Her life in the white-brick house was one of hostessing — and she poured into it all the milk of human kindness she possessed. There were five bedrooms and one suite turned entirely over to the families of children at the hospital whose new pediatric wing was now complete. She had painted the walls of every room either apricot or brown, and she kept the crown moldings white while she painted the ceilings a celestial blue. In summer she opened up the sleeping porches. Every morning she got up early and made breakfast, a ham-and-egg bake, which she served in a large casserole in the dining room, and although she made no other meals she made sure there were cookies in the front room and games for the siblings (who also played with the dog). She sometimes attempted music in the afternoons, sitting at the piano while people tried to smile at her. She wore high collars and long sleeves and necklaces of blue slag to hide her tattoos. She left magazines for people to read but not newspapers, which contained too much news. She maintained the book nook, stuffing it with mysteries. She watched the families as they went off in the morning, walking their way to the hospital to see their sick children. She never saw the sick children themselves — except at night, when they were ghosts in white nightgowns and would stand on the stairwell landings and recite their names and wave — as she roamed the house, thinking of them as “her children” and then not thinking of them at all, as she sleeplessly straightened up, but she would hear of their lives. “I missed the good parts,” the mothers would say, “and now there are no more good parts.” And she would give them more magazines for flipping through in the surgery lounge, in case they grew tired of watching a thriving aquarium of bright little fish.
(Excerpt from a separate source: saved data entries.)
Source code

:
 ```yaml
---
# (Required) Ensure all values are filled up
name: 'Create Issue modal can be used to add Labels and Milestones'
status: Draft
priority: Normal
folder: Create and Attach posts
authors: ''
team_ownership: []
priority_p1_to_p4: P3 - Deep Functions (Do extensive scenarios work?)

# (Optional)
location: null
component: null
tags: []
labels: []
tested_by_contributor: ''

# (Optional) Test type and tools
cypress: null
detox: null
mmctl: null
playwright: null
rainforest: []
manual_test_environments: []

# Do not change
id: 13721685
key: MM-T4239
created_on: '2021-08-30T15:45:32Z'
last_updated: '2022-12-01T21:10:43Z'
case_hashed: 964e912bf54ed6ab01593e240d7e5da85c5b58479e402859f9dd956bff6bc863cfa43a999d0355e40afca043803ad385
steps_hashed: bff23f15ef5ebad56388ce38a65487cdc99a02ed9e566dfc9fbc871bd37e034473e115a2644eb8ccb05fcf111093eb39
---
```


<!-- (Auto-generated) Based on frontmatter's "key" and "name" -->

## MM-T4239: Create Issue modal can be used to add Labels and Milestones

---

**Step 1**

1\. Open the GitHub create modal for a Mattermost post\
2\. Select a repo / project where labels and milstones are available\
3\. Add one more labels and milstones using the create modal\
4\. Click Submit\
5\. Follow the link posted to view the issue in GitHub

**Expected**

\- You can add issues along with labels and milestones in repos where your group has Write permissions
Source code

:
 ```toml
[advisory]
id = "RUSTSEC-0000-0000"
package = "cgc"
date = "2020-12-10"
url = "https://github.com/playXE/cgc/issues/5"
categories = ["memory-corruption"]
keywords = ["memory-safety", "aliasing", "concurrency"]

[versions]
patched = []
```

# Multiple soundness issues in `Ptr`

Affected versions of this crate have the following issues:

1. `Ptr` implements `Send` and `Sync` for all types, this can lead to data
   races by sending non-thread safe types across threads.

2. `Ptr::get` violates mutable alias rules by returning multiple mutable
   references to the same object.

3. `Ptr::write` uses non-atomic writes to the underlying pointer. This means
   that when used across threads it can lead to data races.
Tears thickened her skin the way brine knitted and hardened the rind of a cheese. Her hair was still long but fuzzily linted with white, and she wore it up in a clip. There were times looking out the front windows, seeing the parents off on their dutiful, despairing visits, when she would think of Dench and again remember the day he had first auditioned raucously for their band, closing with some soft guitar, accompanied by his strong but inexpressive baritone, so the song had to carry the voice, like a river current moving a barge. She had forgotten now what song it was. But she remembered she had wondered whether it would be good to love him, and then she had gone broodingly to the window to look out at the street while he was singing and she had seen a very young woman waiting for him in his beat-up car. It had been winter with winter’s sparse afternoon stars, and the girl was wearing a fleece chin-strap cap that made her look like Dante and also like a baby bird. KC herself had been dressed like Hooker Barbie. Why had she put this memory out of her mind? The young woman had clearly driven him there — would she be tossed away? bequeathed? forgotten? given a new purpose by God, whose persistent mad humor was aimless as a gnat? She was waiting for him to come back with something they could use.